You might notice the East Reserve (today called the RM of Hanover) is kind of an upside-down L-shape. If it were a full square, it might include La Rochelle.
I’m just saying, it’s pretty close by… especially considering that in my youth, whenever we’d visit frindschoft yantzied (coming from our farm in the Hochstadt area), our family would naturally drive past La Rochelle all the time.
It always fascinated me, because I felt there had once been something more there. Not to mention the fact that there are plaques and monuments on the site. But would you believe, never once did we stop in La Rochelle?
Finally, this past August, I made my dream come true — I finally read the plaques at La Rochelle!
I think I was expecting to discover the history of this spot, but I think I’ll have to google it instead. The monument above mentions (and pictures!) a family that had been in La Rochelle since 1885… but from Wikipedia, I’ve learned that La Rochelle was established in 1859! Wikipedia also told me that La Rochelle was established by Métis families… but this I already knew. I mean, if the name’s French and the place is in Manitoba, then yeah, that’s Métis history right there. I definitely need to learn more of this.
On the site, you’ll also see this lovely plaque, acknowledging the school that was here until 1962:
The RM of De Salaberry’s website says that at one time, there were as many as 30 students attending this school.
In the late 1800s, Mennonites established cheese factories everywhere they went in Manitoba… but here in La Rochelle, there was a butter factory in 1890! (I feel like that’s the French influence… yum!)
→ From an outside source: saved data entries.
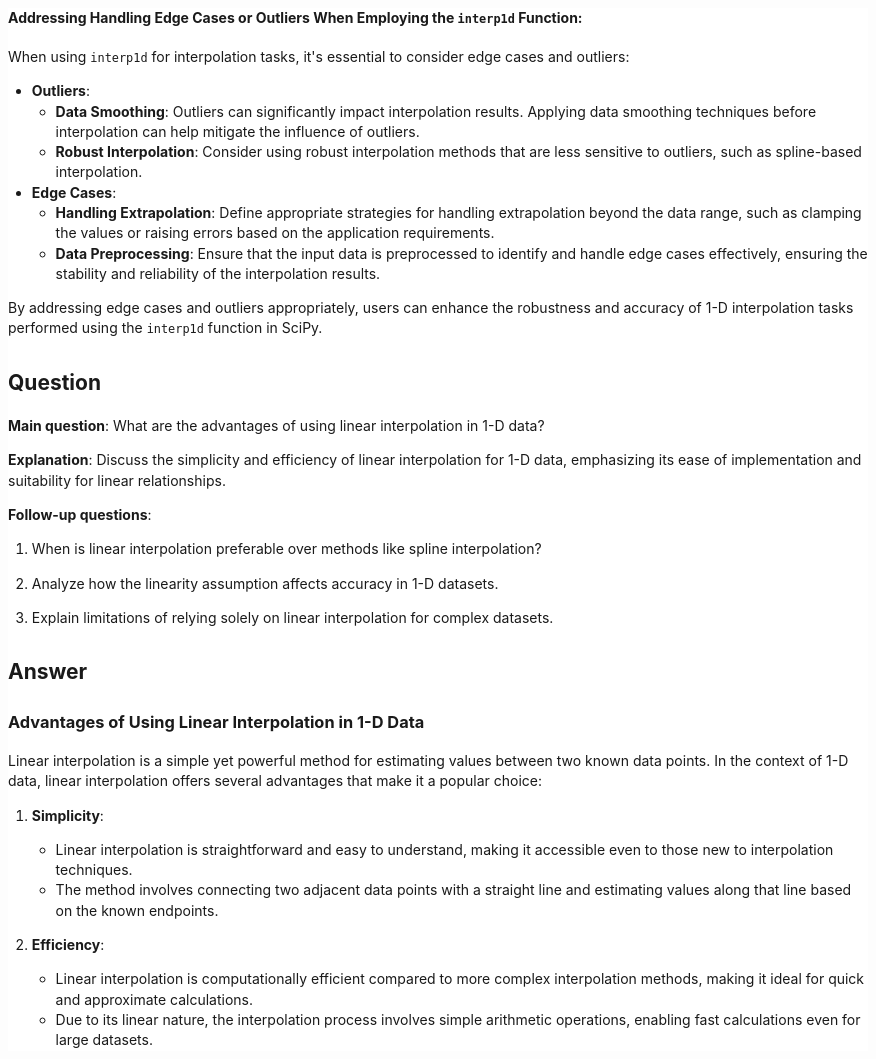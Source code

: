 #### Addressing Handling Edge Cases or Outliers When Employing the `interp1d` Function:
When using `interp1d` for interpolation tasks, it's essential to consider edge cases and outliers:
- **Outliers**: 
  - **Data Smoothing**: Outliers can significantly impact interpolation results. Applying data smoothing techniques before interpolation can help mitigate the influence of outliers.
  - **Robust Interpolation**: Consider using robust interpolation methods that are less sensitive to outliers, such as spline-based interpolation.
- **Edge Cases**: 
  - **Handling Extrapolation**: Define appropriate strategies for handling extrapolation beyond the data range, such as clamping the values or raising errors based on the application requirements.
  - **Data Preprocessing**: Ensure that the input data is preprocessed to identify and handle edge cases effectively, ensuring the stability and reliability of the interpolation results.

By addressing edge cases and outliers appropriately, users can enhance the robustness and accuracy of 1-D interpolation tasks performed using the `interp1d` function in SciPy.

## Question
**Main question**: What are the advantages of using linear interpolation in 1-D data?

**Explanation**: Discuss the simplicity and efficiency of linear interpolation for 1-D data, emphasizing its ease of implementation and suitability for linear relationships.

**Follow-up questions**:

1. When is linear interpolation preferable over methods like spline interpolation?

2. Analyze how the linearity assumption affects accuracy in 1-D datasets.

3. Explain limitations of relying solely on linear interpolation for complex datasets.





## Answer

### Advantages of Using Linear Interpolation in 1-D Data

Linear interpolation is a simple yet powerful method for estimating values between two known data points. In the context of 1-D data, linear interpolation offers several advantages that make it a popular choice:

1. **Simplicity**:
   - Linear interpolation is straightforward and easy to understand, making it accessible even to those new to interpolation techniques.
   - The method involves connecting two adjacent data points with a straight line and estimating values along that line based on the known endpoints.

2. **Efficiency**:
   - Linear interpolation is computationally efficient compared to more complex interpolation methods, making it ideal for quick and approximate calculations.
   - Due to its linear nature, the interpolation process involves simple arithmetic operations, enabling fast calculations even for large datasets.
When you google La Rochelle, you might learn something else that’s pretty interesting… apparently there’d been a prisoner-of-war camp there during the second world war. Whoa.
And this is about all I can learn about this place. I still would love to take a little walking tour of the area, but… I’d need someone who lives there to agree to this. So, I guess I can continue to dream about learning more about this petite community so near to where I grew up.